→ Task description: Exactly as written, set down the lines from the top of the entries through the line bearing "<u><h4>Contents</h4></u>", with every picture left out.

→ Data for analysis:
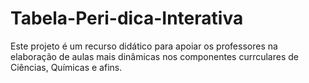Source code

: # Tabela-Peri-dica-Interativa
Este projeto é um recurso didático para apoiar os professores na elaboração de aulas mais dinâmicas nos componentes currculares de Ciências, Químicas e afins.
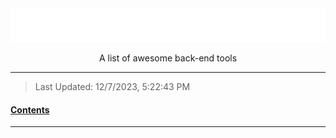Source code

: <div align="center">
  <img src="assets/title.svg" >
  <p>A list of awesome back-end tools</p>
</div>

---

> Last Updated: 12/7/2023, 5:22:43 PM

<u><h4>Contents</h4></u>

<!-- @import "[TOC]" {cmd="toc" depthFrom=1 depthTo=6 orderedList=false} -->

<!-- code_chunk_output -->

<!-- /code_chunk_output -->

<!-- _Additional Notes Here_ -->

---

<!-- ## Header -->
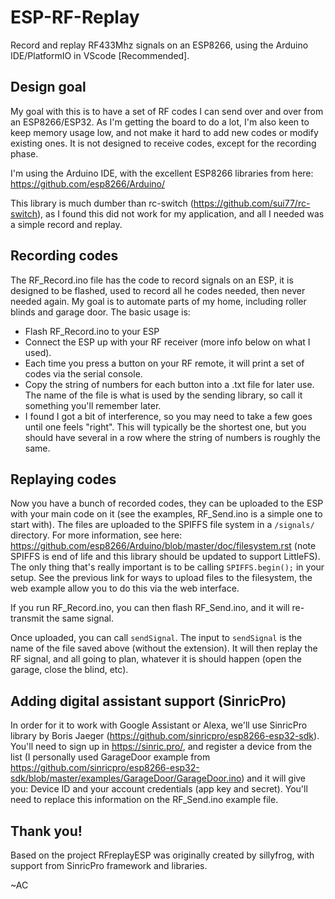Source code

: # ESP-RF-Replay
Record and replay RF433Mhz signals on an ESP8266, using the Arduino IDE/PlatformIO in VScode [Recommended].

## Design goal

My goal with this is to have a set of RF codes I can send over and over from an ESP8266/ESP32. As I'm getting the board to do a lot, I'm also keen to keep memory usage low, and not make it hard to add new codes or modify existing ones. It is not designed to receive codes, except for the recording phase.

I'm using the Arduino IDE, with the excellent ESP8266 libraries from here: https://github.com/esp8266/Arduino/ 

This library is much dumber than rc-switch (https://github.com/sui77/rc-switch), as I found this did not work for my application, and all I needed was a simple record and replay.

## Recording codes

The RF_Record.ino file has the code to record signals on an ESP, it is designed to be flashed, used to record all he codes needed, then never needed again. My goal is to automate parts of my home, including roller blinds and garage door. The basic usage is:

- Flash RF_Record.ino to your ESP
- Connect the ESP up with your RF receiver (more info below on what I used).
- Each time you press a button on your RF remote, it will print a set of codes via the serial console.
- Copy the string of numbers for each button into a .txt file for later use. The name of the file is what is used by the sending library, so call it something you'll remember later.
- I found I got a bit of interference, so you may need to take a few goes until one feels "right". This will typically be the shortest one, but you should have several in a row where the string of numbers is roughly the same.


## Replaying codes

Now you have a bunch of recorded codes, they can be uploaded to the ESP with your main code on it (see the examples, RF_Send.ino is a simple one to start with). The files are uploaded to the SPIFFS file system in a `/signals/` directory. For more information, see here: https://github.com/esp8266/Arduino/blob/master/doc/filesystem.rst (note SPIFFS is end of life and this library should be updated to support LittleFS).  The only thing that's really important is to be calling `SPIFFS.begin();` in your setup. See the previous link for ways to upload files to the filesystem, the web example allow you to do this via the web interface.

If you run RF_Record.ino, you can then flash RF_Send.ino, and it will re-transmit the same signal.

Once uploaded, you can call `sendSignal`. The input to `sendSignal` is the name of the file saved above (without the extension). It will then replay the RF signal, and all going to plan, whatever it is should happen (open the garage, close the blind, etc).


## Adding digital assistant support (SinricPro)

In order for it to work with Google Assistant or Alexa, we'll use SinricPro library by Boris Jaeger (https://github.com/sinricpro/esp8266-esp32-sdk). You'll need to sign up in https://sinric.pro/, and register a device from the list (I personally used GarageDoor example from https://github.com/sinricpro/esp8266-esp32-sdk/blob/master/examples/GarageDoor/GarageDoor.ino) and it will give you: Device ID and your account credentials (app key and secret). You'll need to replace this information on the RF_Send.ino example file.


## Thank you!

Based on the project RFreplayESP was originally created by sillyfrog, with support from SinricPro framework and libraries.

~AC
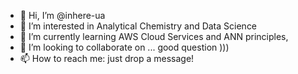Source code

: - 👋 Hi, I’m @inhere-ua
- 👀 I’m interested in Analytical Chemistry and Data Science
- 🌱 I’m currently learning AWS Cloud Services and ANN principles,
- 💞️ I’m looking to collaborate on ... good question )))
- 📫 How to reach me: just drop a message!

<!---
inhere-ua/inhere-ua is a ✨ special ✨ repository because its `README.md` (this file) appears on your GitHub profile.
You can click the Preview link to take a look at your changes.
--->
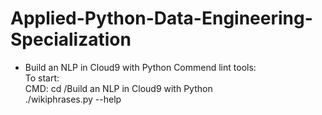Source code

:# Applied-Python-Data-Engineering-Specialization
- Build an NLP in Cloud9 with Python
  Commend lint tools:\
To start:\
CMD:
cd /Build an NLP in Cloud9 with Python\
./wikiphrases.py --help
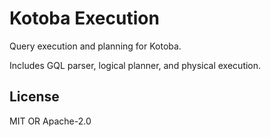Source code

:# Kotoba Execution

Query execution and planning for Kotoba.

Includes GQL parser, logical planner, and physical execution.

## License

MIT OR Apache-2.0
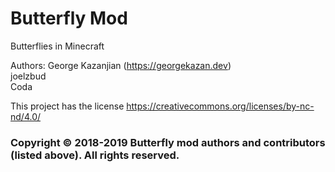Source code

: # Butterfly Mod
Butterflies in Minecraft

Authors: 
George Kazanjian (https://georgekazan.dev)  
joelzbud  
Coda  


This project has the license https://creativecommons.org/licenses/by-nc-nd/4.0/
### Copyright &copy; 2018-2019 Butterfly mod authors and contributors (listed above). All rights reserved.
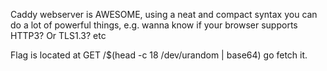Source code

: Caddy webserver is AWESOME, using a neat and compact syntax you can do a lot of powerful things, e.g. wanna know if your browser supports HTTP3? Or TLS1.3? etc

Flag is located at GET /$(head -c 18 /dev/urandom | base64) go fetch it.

→ Expected output:
Source code

: # Tabela-Peri-dica-Interativa
Este projeto é um recurso didático para apoiar os professores na elaboração de aulas mais dinâmicas nos componentes currculares de Ciências, Químicas e afins.
Source code

: <div align="center">
  <img src="assets/title.svg" >
  <p>A list of awesome back-end tools</p>
</div>

---

> Last Updated: 12/7/2023, 5:22:43 PM

<u><h4>Contents</h4></u>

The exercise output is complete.